EUR / USD
EUR/USD is currently caught between two powerful and opposing forces. On one side, we see persistent structural headwinds linked to Europe’s energy vulnerability, while on the other a weakening US labour market is beginning to challenge the dollar’s resilience. February’s nonfarm payroll report revealed a loss of 92,000 jobs alongside downward revisions of 69,000 positions, highlighting a meaningful deterioration in US employment momentum. As a result, markets now price almost certain odds of a Federal Reserve hold at the next meeting, with we seeing expectations for the first rate cut shifting toward July 2026.
This softening labour backdrop presents a policy dilemma for the Federal Reserve. We see policymakers balancing moderating inflation pressures against a weakening employment environment, particularly as crude oil prices remain above $100 per barrel. While weaker labour data would normally compress yield differentials and support the euro, the eurozone faces its own structural constraints. Escalating Middle Eastern tensions and the risk of disruption to the Strait of Hormuz effectively act as an energy tax on Europe’s economy, leaving the ECB confronting rising inflation alongside weakening growth.
Technically, EUR/USD has declined to around 1.1546 and remains well below the 200-day, 50-day and 20-day moving averages clustered near 1.17–1.18. The RSI near 34 signals oversold conditions within an established downtrend. We expect the next directional move to depend heavily on developments in energy markets. A retreat in crude prices below the $100 threshold could ease pressure on the eurozone and allow weak US labour data to become the dominant driver. However, if geopolitical tensions persist and energy prices remain elevated, we see continued downside pressure on the pair.
USD / JPY

Source: Massive (polygon.io)
USD/JPY continues to be driven primarily by interest rate differentials rather than energy prices, despite oil dominating the broader macro narrative. We see US Treasury yields rising as inflation expectations have been revised higher, which has significantly altered expectations for Federal Reserve easing. Markets now price only around 26.5 basis points of rate cuts for the entirety of 2026, a notable shift from earlier expectations for multiple reductions.
Meanwhile, the Bank of Japan’s policy rate remains at 0.75% following its December increase. This still leaves a wide yield differential favouring dollar-denominated assets over yen instruments. As a result, we expect carry-trade dynamics to continue supporting USD/JPY in the near term.
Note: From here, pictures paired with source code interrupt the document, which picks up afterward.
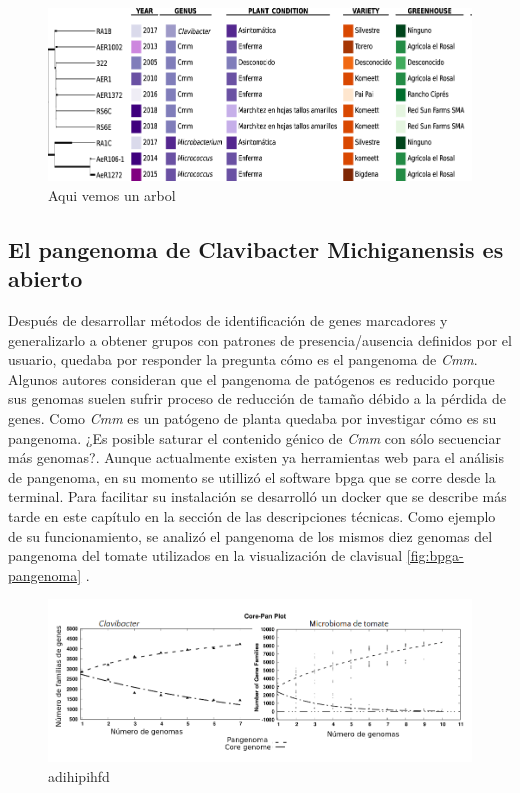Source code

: \documentclass[12pt,twoside]{reedthesis}
\begin{document}
  \begin{figure}[h!tbp]
  \centering
  \includegraphics[angle = 0,scale = .4]{chapter1/Clavisual.png}
  \caption[ X X XXXX]{\footnotesize{Aqui vemos un arbol}}
  \label{fig:Clavisual}
  \end{figure}
  
  \subsection{El pangenoma de Clavibacter Michiganensis es
  abierto}\label{el-pangenoma-de-clavibacter-michiganensis-es-abierto}
  
  Después de desarrollar métodos de identificación de genes marcadores y
  generalizarlo a obtener grupos con patrones de presencia/ausencia
  definidos por el usuario, quedaba por responder la pregunta cómo es el
  pangenoma de \emph{Cmm}. Algunos autores consideran que el pangenoma de
  patógenos es reducido porque sus genomas suelen sufrir proceso de
  reducción de tamaño débido a la pérdida de genes. Como \emph{Cmm} es un
  patógeno de planta quedaba por investigar cómo es su pangenoma. ¿Es
  posible saturar el contenido génico de \emph{Cmm} con sólo secuenciar
  más genomas?. Aunque actualmente existen ya herramientas web para el
  análisis de pangenoma, en su momento se utillizó el software bpga que se
  corre desde la terminal. Para facilitar su instalación se desarrolló un
  docker que se describe más tarde en este capítulo en la sección de las
  descripciones técnicas. Como ejemplo de su funcionamiento, se analizó el
  pangenoma de los mismos diez genomas del pangenoma del tomate utilizados
  en la visualización de clavisual \autoref{fig:bpga-pangenoma} .
  
  \begin{figure}[h!tbp]
  \centering
  \includegraphics[angle = 0,scale = .5]{chapter1/bpga-pangenoma.png}
  \caption[ X X]{\footnotesize{adihipihfd }}
  \label{fig:bpga-pangenoma}
  \end{figure}
  
\end{document}
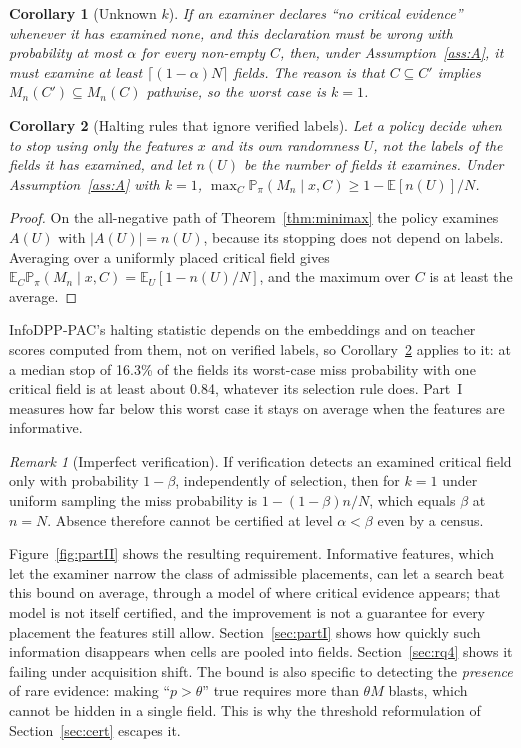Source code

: \documentclass[11pt]{article}
\newtheorem{corollary}{Corollary}
\theoremstyle{remark}
\newtheorem{remark}{Remark}
\theoremstyle{definition}
\newcommand{\Prb}{\mathbb{P}}
\newcommand{\E}{\mathbb{E}}
\begin{document}
\begin{corollary}[Unknown $k$]\label{cor:unknown}
If an examiner declares ``no critical evidence'' whenever it has examined none, and this declaration must be wrong with probability at most $\alpha$ for every non-empty $C$, then, under Assumption~\ref{ass:A}, it must examine at least $\lceil(1-\alpha)N\rceil$ fields. The reason is that $C\subseteq C'$ implies $M_n(C')\subseteq M_n(C)$ pathwise, so the worst case is $k=1$.
\end{corollary}

\begin{corollary}[Halting rules that ignore verified labels]\label{cor:halting}
Let a policy decide when to stop using only the features $x$ and its own randomness $U$, not the labels of the fields it has examined, and let $n(U)$ be the number of fields it examines. Under Assumption~\ref{ass:A} with $k=1$, $\max_{C}\Prb_\pi(M_n\mid x,C)\ge 1-\E[n(U)]/N$.
\end{corollary}
\begin{proof}
On the all-negative path of Theorem~\ref{thm:minimax} the policy examines $A(U)$ with $|A(U)|=n(U)$, because its stopping does not depend on labels. Averaging over a uniformly placed critical field gives $\E_C\Prb_\pi(M_n\mid x,C)=\E_U[1-n(U)/N]$, and the maximum over $C$ is at least the average.
\end{proof}
InfoDPP-PAC's halting statistic depends on the embeddings and on teacher scores computed from them, not on verified labels, so Corollary~\ref{cor:halting} applies to it: at a median stop of 16.3\% of the fields its worst-case miss probability with one critical field is at least about 0.84, whatever its selection rule does. Part~I measures how far below this worst case it stays on average when the features are informative.

\begin{remark}[Imperfect verification]
If verification detects an examined critical field only with probability $1-\beta$, independently of selection, then for $k=1$ under uniform sampling the miss probability is $1-(1-\beta)n/N$, which equals $\beta$ at $n=N$. Absence therefore cannot be certified at level $\alpha<\beta$ even by a census.
\end{remark}

Figure~\ref{fig:partII} shows the resulting requirement. Informative features, which let the examiner narrow the class of admissible placements, can let a search beat this bound on average, through a model of where critical evidence appears; that model is not itself certified, and the improvement is not a guarantee for every placement the features still allow. Section~\ref{sec:partI} shows how quickly such information disappears when cells are pooled into fields. Section~\ref{sec:rq4} shows it failing under acquisition shift. The bound is also specific to detecting the \emph{presence} of rare evidence: making ``$p>\theta$'' true requires more than $\theta M$ blasts, which cannot be hidden in a single field. This is why the threshold reformulation of Section~\ref{sec:cert} escapes it.
\end{document}
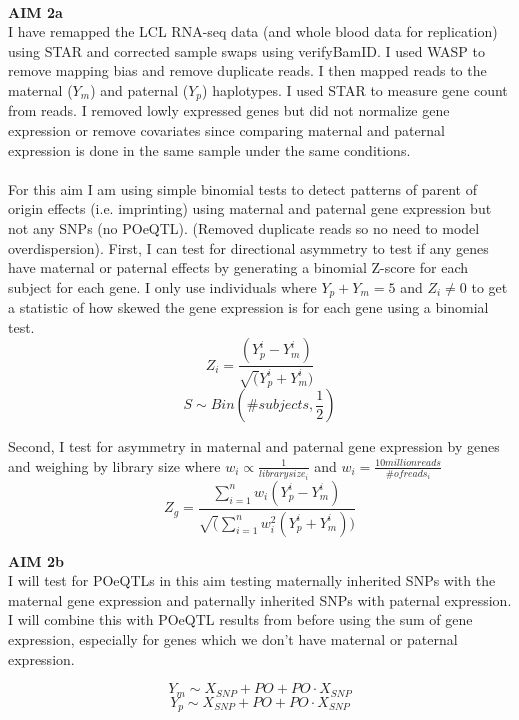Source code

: \documentclass[a4paper, 11pt]{article}
\begin{document}
\textbf{\\AIM 2a}\\
I have remapped the LCL RNA-seq data (and whole blood data for replication) using STAR\cite{Dobin:2012fg} and corrected sample swaps using verifyBamID.\cite{Jun:2012je} I used WASP\cite{vandeGeijn:2015hi} to remove mapping bias and remove duplicate reads. I then mapped reads to the maternal ($Y_m$) and paternal ($Y_p$) haplotypes. I used STAR to measure gene count from reads. I removed lowly expressed genes but did not normalize gene expression or remove covariates since comparing maternal and paternal expression is done in the same sample under the same conditions. \\
\\For this aim I am using simple binomial tests to detect patterns of parent of origin effects (i.e. imprinting) using maternal and paternal gene expression but not any SNPs (no POeQTL). (Removed duplicate reads so no need to model overdispersion). 
First, I can test for directional asymmetry to test if any genes have maternal or paternal effects by generating a binomial Z-score for each subject for each gene. I only use individuals where $Y_p+Y_m=5 $ and $Z_i \neq 0 $ to get a statistic of how skewed the gene expression is for each gene using a binomial test. 
\begin{equation}\label{Zscore}
	Z_i= \frac{(Y_p^{i}-Y_m^{i})}{\sqrt(Y_p^{i}+Y_m^{i})}
\end{equation}
\begin{equation}\label{signtest}
	S \sim Bin(\# subjects, \frac{1}{2}) 
\end{equation}

Second, I test for asymmetry in maternal and paternal gene expression by genes and weighing by library size where $w_i \propto \frac{1}{library size_i} $ and $ w_i = \frac{10millionreads}{\#ofreads_i} $\\
\begin{equation}\label{my_first_eqn}
	Z_g= \frac{\sum_{i=1}^{n}w_i(Y_p^{i}-Y_m^{i})}{\sqrt(\sum_{i=1}^{n}w_i^2(Y_p^{i}+Y_m^{i}))}
\end{equation}

\begin{flushleft}
\textbf{AIM 2b}\\
I will test for POeQTLs in this aim testing maternally inherited SNPs with the maternal gene expression and paternally inherited SNPs with paternal expression. I will combine this with POeQTL results from before using the sum of gene expression, especially for genes which we don't have maternal or paternal expression.

\begin{equation}\label{poeqtl}
	Y_m \sim X_{SNP} + PO + PO\cdot X_{SNP}
\end{equation}
\begin{equation}\label{poeqtl_maternal}
	Y_p \sim X_{SNP} + PO + PO\cdot X_{SNP}
\end{equation}

\end{flushleft}
\end{document}
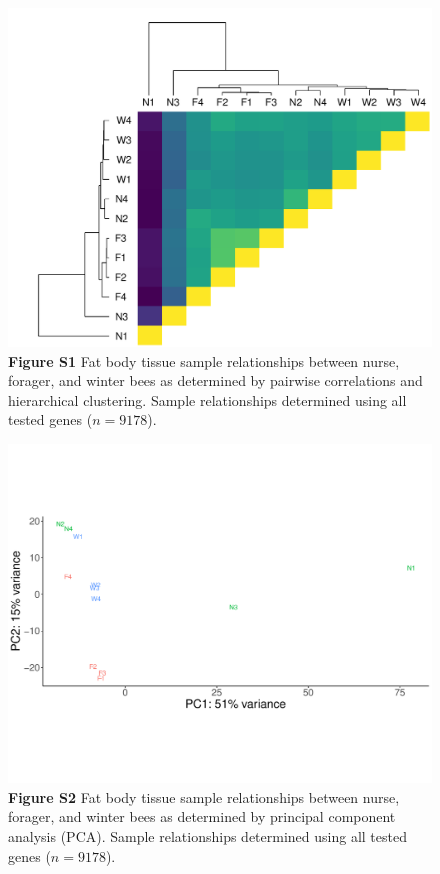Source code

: \documentclass[12pt]{article}
\begin{document}
\maketitle

\pagebreak

\begin{figure}[ht]
    \centering
		\includegraphics[width=0.75\linewidth]{figs1.pdf} 
    \caption*{\textbf{Figure S1} \quad Fat body tissue sample relationships between nurse, forager, and winter bees as determined by pairwise correlations and hierarchical clustering. Sample relationships determined using all tested genes ($n=9178$).}
    \label{fig:S1}
\end{figure}

\pagebreak

\begin{figure}[ht]
    \centering
		\includegraphics[width=0.75\linewidth]{figs2.pdf} 
    \caption*{\textbf{Figure S2} \quad Fat body tissue sample relationships between nurse, forager, and winter bees as determined by principal component analysis (PCA). Sample relationships determined using all tested genes ($n=9178$).}
    \label{fig:S2}
\end{figure}
\end{document}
From a technical perspective, the pair is trading near 159, well above key moving averages including the 200-day SMA around 152.80. The daily RSI at roughly 67.8 indicates firm momentum without yet entering extreme overbought territory. We see the January high near 159.34 as the key resistance level. A decisive break above this level could open the path toward the psychological 160 handle and potentially the historical peak near 162. However, we expect stretched positioning and any shift in stagflation pricing to present risks of a corrective move back toward initial support around 158.30.
GBP / USD

Source: Massive (polygon.io)
GBP/USD is trading within a challenging macro environment shaped by weakening US labour data, elevated energy prices and persistent geopolitical risk. February’s nonfarm payroll report showed a contraction of 92,000 jobs, marking the fifth negative reading in nine months, while downward revisions have reduced twelve-month job creation to approximately 156,000. Under normal conditions, we would expect such labour market weakness to weigh on the dollar and support sterling.
However, we see the Federal Reserve facing a complex policy dilemma. Persistently high oil prices above $100 per barrel are sustaining inflation concerns, limiting the scope for near-term policy easing despite the soft labour backdrop. As a result, the dollar continues to draw support from both elevated yields and safe-haven demand.
Technically, GBP/USD remains vulnerable, trading near 1.3380 and firmly below both the 30-day VWAP and the 50-day SMA around 1.3500. The RSI near 43 reflects ongoing bearish momentum following the sharp 3.3% decline from late-January highs near 1.3850. We expect support near the 1.3290 zone to remain the next key test, with a break exposing the November low around 1.3015.
The Bank of England faces its own difficult policy trade-off. We see weakening employment conditions combined with rising import prices creating a stagflation-like environment that limits the scope for aggressive easing. At the same time, the government’s delay in implementing household energy support adds uncertainty to consumption dynamics. Unless geopolitical tensions ease materially or the Federal Reserve pivots decisively toward easing, we expect GBP/USD to remain under structural pressure in the near term.